[What is expected] Find how many lines of the records below contain the word "free" and write that number by itself.
[Records to process — start]
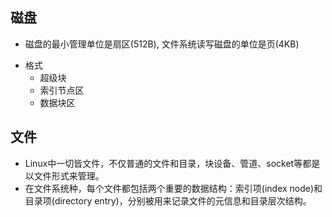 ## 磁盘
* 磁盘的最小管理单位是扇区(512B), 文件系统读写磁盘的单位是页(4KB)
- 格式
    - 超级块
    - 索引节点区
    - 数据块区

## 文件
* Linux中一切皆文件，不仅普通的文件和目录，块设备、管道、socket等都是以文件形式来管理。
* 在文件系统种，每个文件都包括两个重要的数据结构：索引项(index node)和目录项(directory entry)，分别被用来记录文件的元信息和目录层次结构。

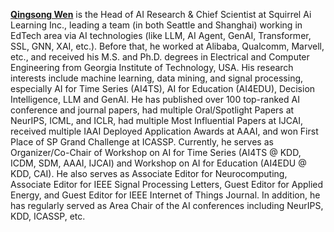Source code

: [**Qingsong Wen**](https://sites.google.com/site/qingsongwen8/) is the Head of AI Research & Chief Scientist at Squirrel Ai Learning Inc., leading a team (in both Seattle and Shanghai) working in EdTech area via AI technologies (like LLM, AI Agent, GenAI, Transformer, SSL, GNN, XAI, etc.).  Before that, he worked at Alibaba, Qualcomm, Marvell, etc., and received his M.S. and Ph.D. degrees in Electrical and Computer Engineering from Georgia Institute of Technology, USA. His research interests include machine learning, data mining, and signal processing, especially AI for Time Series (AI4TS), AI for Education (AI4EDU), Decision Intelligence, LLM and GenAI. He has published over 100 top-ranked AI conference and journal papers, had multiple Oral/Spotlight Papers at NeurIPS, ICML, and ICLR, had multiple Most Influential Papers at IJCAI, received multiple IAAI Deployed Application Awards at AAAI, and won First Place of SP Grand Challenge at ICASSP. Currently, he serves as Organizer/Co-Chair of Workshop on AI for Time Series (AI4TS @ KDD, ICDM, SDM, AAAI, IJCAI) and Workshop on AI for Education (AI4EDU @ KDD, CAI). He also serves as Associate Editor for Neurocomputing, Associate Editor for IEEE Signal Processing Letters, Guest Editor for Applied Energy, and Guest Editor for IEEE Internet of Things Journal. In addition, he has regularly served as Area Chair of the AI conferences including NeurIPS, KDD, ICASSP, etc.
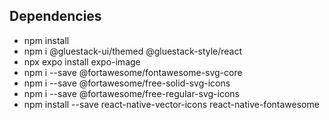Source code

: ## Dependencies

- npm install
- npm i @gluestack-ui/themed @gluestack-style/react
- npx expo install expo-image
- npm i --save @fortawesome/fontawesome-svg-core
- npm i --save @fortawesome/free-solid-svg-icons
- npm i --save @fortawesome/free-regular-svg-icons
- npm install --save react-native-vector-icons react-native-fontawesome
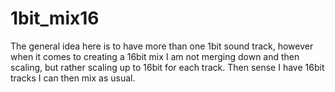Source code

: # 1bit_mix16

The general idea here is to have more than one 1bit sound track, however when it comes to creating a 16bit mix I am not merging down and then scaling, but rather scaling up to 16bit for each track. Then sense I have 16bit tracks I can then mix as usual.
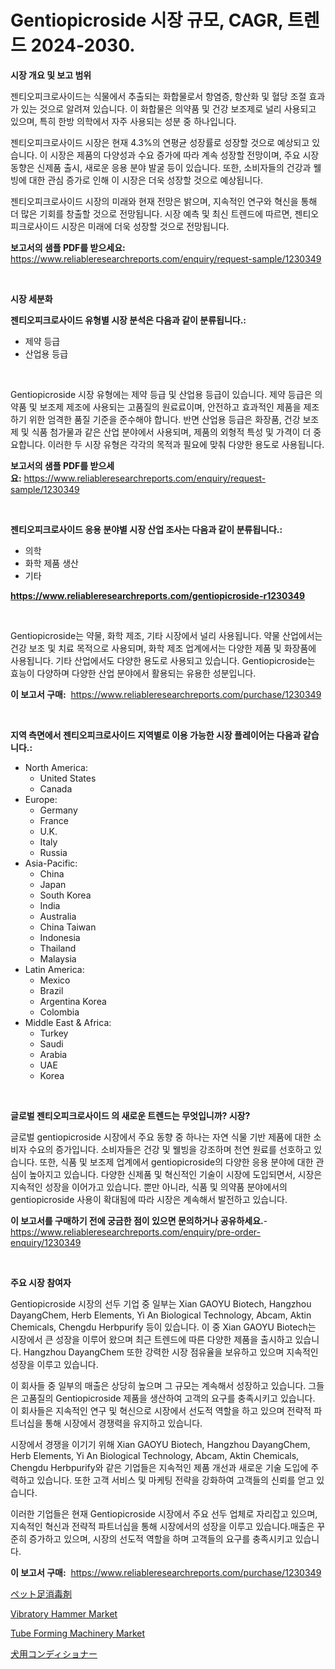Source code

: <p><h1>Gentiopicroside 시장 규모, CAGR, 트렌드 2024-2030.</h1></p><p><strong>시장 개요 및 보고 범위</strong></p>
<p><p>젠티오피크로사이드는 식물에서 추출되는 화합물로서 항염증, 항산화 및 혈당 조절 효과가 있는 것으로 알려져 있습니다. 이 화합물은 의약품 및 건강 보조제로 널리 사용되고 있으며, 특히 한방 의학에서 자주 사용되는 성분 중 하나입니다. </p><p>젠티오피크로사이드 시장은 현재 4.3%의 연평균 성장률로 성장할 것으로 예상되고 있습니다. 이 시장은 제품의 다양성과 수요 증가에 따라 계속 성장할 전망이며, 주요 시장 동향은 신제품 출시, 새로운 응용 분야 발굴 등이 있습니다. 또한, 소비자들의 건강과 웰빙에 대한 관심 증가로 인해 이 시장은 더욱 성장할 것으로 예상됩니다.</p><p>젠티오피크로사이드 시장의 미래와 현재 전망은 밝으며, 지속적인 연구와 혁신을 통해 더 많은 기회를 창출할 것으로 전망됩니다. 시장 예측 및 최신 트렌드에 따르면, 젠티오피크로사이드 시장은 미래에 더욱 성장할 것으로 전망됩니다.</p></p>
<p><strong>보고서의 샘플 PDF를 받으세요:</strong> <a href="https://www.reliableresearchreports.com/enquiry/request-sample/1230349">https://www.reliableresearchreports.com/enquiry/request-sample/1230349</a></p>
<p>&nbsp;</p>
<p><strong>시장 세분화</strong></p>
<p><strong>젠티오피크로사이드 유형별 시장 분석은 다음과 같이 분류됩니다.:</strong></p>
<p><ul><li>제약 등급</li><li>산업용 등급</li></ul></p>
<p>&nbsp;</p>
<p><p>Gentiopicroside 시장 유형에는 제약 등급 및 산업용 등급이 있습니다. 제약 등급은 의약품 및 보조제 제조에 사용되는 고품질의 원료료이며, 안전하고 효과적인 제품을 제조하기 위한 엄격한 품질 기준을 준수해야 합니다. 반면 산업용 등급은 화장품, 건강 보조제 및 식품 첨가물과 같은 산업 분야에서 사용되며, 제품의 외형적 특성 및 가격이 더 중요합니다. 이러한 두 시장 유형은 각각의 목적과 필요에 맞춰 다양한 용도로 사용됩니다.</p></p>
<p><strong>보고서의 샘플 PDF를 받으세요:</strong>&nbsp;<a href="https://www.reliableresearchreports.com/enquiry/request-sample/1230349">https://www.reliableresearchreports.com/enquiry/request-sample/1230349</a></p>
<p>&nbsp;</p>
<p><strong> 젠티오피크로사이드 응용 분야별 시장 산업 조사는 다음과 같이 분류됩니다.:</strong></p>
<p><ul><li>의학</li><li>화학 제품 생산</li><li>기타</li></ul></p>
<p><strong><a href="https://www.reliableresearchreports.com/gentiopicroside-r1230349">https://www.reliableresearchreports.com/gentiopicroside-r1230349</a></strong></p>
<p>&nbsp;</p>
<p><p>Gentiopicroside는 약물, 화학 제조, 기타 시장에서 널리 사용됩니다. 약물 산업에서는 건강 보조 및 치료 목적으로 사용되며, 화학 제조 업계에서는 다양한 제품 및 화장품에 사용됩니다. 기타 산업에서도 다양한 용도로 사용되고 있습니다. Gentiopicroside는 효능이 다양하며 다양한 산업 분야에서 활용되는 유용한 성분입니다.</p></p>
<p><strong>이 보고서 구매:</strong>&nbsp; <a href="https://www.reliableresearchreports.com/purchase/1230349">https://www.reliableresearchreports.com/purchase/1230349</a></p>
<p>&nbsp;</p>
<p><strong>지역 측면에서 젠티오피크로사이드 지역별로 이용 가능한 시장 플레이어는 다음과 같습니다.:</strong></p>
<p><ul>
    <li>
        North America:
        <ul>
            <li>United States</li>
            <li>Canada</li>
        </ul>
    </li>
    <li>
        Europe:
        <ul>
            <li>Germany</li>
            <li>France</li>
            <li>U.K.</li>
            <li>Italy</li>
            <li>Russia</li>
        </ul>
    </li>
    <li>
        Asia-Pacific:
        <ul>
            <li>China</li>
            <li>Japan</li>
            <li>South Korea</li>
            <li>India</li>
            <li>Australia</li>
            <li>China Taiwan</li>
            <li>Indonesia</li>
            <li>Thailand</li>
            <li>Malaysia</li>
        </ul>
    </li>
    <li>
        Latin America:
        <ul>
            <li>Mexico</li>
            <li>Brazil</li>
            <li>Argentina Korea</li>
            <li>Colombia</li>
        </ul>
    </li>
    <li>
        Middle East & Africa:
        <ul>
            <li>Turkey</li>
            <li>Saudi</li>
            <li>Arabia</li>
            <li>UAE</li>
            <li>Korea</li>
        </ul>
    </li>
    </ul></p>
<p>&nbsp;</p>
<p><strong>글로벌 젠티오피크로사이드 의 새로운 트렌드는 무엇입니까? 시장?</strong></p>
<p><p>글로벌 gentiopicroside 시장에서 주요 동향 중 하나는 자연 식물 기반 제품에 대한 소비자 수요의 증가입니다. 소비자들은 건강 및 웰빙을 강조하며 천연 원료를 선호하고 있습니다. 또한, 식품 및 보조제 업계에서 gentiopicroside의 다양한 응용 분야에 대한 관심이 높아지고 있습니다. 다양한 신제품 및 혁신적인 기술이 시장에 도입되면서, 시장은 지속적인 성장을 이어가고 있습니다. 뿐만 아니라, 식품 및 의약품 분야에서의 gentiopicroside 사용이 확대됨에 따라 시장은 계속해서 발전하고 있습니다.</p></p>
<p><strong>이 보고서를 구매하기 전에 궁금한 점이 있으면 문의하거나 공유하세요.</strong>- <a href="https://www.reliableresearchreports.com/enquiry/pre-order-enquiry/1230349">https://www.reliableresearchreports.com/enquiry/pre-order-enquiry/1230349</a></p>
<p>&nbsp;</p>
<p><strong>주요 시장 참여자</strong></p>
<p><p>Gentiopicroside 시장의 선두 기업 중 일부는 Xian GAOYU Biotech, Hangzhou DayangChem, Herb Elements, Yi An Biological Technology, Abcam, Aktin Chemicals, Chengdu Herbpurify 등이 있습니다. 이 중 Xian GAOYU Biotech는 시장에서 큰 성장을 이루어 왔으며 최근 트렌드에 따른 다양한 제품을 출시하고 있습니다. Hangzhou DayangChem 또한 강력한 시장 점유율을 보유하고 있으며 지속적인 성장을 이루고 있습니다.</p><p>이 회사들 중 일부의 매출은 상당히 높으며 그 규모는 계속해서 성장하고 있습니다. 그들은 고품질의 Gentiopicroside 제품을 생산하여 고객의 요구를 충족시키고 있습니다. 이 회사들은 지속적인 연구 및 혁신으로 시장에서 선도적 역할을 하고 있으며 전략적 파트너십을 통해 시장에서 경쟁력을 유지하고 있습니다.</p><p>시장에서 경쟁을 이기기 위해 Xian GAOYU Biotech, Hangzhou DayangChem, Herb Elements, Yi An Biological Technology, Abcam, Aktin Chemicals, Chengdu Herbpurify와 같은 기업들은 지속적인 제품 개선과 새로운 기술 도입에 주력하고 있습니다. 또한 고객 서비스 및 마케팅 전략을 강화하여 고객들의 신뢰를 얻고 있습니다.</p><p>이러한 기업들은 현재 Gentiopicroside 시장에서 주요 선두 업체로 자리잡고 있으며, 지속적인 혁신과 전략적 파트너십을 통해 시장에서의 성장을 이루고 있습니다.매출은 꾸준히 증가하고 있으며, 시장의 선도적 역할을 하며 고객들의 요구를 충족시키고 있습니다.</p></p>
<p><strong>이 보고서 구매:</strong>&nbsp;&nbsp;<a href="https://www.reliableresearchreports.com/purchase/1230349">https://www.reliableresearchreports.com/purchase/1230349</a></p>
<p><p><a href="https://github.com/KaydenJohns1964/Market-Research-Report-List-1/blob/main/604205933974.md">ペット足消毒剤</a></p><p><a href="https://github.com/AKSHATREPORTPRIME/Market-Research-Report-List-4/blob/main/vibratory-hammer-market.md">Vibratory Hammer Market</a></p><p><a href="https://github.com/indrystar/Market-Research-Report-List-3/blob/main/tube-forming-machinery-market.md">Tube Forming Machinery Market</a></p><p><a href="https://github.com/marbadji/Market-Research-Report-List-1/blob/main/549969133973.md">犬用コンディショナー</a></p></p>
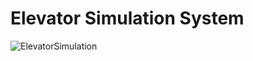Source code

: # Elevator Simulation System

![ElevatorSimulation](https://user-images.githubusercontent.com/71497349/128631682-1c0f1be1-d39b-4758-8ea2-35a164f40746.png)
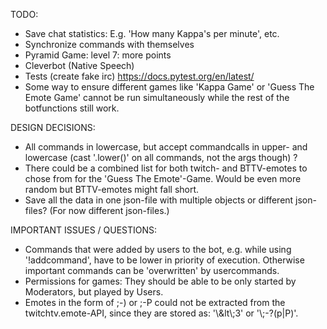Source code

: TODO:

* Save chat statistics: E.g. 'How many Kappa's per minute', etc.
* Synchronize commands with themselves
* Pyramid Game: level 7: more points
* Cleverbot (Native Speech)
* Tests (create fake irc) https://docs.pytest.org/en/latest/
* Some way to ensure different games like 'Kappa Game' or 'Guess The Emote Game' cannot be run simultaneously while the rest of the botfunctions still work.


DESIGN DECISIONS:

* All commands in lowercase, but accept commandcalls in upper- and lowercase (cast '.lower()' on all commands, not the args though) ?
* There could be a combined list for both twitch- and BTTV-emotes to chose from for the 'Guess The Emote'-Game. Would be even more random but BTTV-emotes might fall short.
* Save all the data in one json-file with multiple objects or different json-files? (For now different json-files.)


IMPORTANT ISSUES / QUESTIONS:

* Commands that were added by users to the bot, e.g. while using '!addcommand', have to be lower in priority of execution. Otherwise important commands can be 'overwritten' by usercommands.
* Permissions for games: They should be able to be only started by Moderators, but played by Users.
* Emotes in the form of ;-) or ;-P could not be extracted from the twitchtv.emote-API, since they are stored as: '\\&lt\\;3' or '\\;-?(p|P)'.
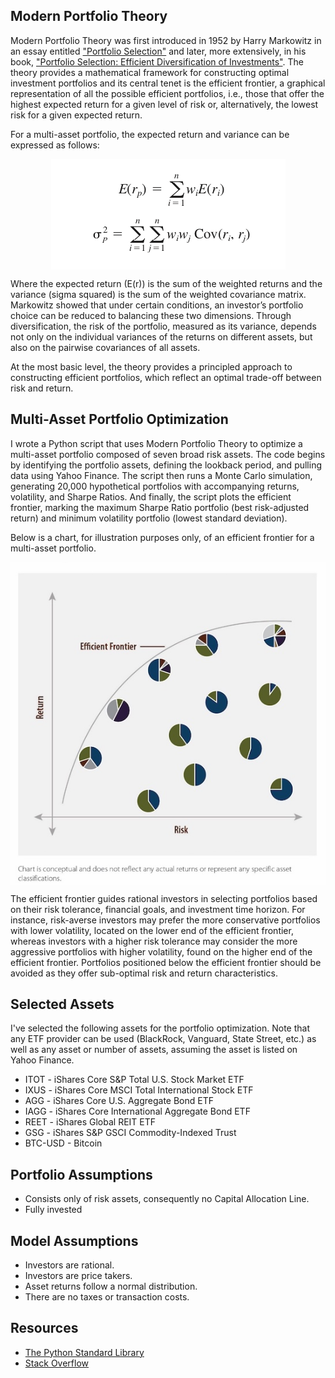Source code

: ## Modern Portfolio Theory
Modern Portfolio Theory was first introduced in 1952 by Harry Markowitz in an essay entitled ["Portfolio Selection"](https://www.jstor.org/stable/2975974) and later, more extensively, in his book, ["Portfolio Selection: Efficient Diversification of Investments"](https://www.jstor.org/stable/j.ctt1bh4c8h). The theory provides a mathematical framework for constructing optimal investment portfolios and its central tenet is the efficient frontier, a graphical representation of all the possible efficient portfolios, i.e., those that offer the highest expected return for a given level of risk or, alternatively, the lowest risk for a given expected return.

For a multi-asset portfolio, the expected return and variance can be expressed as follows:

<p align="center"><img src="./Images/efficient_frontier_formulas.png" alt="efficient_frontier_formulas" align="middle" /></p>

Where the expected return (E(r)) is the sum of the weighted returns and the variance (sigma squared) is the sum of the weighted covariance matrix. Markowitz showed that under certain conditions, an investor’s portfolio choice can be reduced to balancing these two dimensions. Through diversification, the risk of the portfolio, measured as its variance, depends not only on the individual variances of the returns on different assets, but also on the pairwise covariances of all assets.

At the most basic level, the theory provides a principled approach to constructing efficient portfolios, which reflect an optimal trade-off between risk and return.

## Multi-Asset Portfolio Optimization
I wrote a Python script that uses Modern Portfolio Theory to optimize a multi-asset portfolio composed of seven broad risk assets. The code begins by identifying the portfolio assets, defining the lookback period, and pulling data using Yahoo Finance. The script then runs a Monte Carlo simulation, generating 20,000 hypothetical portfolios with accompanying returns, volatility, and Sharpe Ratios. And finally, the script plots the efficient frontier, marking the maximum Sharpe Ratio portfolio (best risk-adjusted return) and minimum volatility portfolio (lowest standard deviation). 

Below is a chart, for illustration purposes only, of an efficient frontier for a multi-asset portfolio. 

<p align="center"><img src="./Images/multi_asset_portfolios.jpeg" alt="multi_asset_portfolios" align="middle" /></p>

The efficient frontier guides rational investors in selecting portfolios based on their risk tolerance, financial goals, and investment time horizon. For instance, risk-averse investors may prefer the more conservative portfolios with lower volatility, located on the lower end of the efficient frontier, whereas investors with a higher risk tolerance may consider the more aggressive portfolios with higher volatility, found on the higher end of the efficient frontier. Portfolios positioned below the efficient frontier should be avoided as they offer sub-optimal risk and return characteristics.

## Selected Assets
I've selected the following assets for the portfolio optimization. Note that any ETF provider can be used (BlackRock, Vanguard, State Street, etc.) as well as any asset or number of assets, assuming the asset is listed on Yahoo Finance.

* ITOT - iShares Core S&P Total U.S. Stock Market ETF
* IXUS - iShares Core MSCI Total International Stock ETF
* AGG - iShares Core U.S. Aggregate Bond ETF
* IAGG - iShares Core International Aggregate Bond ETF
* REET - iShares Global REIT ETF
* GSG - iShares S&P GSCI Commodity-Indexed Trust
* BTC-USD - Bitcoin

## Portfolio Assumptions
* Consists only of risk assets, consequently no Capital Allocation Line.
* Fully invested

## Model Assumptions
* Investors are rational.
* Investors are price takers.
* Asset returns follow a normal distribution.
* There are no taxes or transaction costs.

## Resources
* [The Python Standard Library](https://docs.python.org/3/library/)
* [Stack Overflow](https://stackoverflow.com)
[Records to process — finish]
[Result of the task] 2